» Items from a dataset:
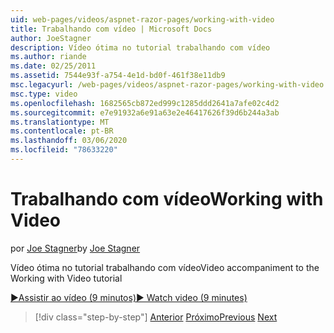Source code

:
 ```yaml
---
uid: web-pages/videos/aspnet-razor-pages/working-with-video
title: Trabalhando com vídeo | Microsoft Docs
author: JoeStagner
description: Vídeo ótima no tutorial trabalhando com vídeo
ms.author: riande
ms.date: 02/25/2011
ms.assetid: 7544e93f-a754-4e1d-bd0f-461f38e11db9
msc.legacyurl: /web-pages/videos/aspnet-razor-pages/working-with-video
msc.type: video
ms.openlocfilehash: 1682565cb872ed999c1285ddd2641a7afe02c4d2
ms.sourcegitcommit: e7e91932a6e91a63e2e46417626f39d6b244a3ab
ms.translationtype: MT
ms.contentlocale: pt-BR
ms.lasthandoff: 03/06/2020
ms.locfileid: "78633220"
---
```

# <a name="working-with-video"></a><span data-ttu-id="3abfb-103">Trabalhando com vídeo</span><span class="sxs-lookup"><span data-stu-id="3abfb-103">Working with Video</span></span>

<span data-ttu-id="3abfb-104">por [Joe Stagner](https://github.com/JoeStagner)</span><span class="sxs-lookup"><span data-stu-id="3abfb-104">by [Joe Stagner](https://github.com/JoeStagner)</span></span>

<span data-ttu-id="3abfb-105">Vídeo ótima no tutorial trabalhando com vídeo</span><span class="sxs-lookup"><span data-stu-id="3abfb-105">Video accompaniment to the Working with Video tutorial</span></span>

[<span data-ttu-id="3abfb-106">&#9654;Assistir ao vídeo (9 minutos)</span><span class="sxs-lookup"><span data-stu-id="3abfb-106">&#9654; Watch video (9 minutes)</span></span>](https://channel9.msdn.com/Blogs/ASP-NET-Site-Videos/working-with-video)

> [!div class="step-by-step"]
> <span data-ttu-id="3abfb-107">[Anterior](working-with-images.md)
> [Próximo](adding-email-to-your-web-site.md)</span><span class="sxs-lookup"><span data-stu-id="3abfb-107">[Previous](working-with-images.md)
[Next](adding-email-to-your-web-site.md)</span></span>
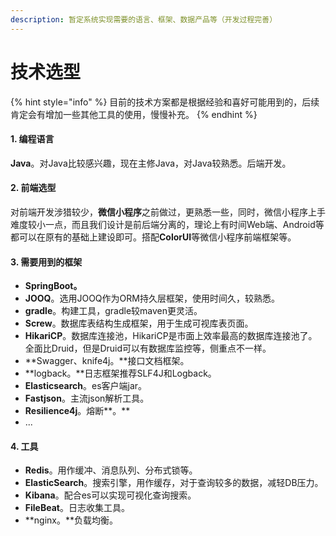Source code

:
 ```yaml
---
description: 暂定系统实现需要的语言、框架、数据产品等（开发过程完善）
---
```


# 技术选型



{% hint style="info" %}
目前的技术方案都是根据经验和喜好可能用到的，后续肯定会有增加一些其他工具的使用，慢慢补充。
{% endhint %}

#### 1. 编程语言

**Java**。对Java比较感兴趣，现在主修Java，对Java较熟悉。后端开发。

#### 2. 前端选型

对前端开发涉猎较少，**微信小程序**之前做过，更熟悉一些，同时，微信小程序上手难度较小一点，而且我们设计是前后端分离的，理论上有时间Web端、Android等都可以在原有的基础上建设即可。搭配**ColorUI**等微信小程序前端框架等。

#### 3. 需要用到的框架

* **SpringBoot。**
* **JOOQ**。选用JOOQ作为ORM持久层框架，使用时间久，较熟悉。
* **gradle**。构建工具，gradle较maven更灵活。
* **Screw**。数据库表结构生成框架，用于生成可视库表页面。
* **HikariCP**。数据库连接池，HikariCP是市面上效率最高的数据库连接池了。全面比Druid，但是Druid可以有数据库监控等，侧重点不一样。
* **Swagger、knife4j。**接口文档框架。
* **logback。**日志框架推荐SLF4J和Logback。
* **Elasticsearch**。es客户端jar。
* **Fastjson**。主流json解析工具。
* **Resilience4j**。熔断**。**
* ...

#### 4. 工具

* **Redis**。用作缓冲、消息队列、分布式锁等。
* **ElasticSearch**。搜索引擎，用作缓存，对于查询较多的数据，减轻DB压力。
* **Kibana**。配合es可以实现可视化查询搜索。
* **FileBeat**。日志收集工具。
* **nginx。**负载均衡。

» What is required: Without the pictures, give the entries above back exactly.

» Reply:
Source code

:
 ```yaml
---
uid: web-pages/videos/aspnet-razor-pages/working-with-video
title: Trabalhando com vídeo | Microsoft Docs
author: JoeStagner
description: Vídeo ótima no tutorial trabalhando com vídeo
ms.author: riande
ms.date: 02/25/2011
ms.assetid: 7544e93f-a754-4e1d-bd0f-461f38e11db9
msc.legacyurl: /web-pages/videos/aspnet-razor-pages/working-with-video
msc.type: video
ms.openlocfilehash: 1682565cb872ed999c1285ddd2641a7afe02c4d2
ms.sourcegitcommit: e7e91932a6e91a63e2e46417626f39d6b244a3ab
ms.translationtype: MT
ms.contentlocale: pt-BR
ms.lasthandoff: 03/06/2020
ms.locfileid: "78633220"
---
```

# <a name="working-with-video"></a><span data-ttu-id="3abfb-103">Trabalhando com vídeo</span><span class="sxs-lookup"><span data-stu-id="3abfb-103">Working with Video</span></span>

<span data-ttu-id="3abfb-104">por [Joe Stagner](https://github.com/JoeStagner)</span><span class="sxs-lookup"><span data-stu-id="3abfb-104">by [Joe Stagner](https://github.com/JoeStagner)</span></span>

<span data-ttu-id="3abfb-105">Vídeo ótima no tutorial trabalhando com vídeo</span><span class="sxs-lookup"><span data-stu-id="3abfb-105">Video accompaniment to the Working with Video tutorial</span></span>

[<span data-ttu-id="3abfb-106">&#9654;Assistir ao vídeo (9 minutos)</span><span class="sxs-lookup"><span data-stu-id="3abfb-106">&#9654; Watch video (9 minutes)</span></span>](https://channel9.msdn.com/Blogs/ASP-NET-Site-Videos/working-with-video)

> [!div class="step-by-step"]
> <span data-ttu-id="3abfb-107">[Anterior](working-with-images.md)
> [Próximo](adding-email-to-your-web-site.md)</span><span class="sxs-lookup"><span data-stu-id="3abfb-107">[Previous](working-with-images.md)
[Next](adding-email-to-your-web-site.md)</span></span>
Source code

:
 ```yaml
---
description: 暂定系统实现需要的语言、框架、数据产品等（开发过程完善）
---
```


# 技术选型



{% hint style="info" %}
目前的技术方案都是根据经验和喜好可能用到的，后续肯定会有增加一些其他工具的使用，慢慢补充。
{% endhint %}

#### 1. 编程语言

**Java**。对Java比较感兴趣，现在主修Java，对Java较熟悉。后端开发。

#### 2. 前端选型

对前端开发涉猎较少，**微信小程序**之前做过，更熟悉一些，同时，微信小程序上手难度较小一点，而且我们设计是前后端分离的，理论上有时间Web端、Android等都可以在原有的基础上建设即可。搭配**ColorUI**等微信小程序前端框架等。

#### 3. 需要用到的框架

* **SpringBoot。**
* **JOOQ**。选用JOOQ作为ORM持久层框架，使用时间久，较熟悉。
* **gradle**。构建工具，gradle较maven更灵活。
* **Screw**。数据库表结构生成框架，用于生成可视库表页面。
* **HikariCP**。数据库连接池，HikariCP是市面上效率最高的数据库连接池了。全面比Druid，但是Druid可以有数据库监控等，侧重点不一样。
* **Swagger、knife4j。**接口文档框架。
* **logback。**日志框架推荐SLF4J和Logback。
* **Elasticsearch**。es客户端jar。
* **Fastjson**。主流json解析工具。
* **Resilience4j**。熔断**。**
* ...

#### 4. 工具

* **Redis**。用作缓冲、消息队列、分布式锁等。
* **ElasticSearch**。搜索引擎，用作缓存，对于查询较多的数据，减轻DB压力。
* **Kibana**。配合es可以实现可视化查询搜索。
* **FileBeat**。日志收集工具。
* **nginx。**负载均衡。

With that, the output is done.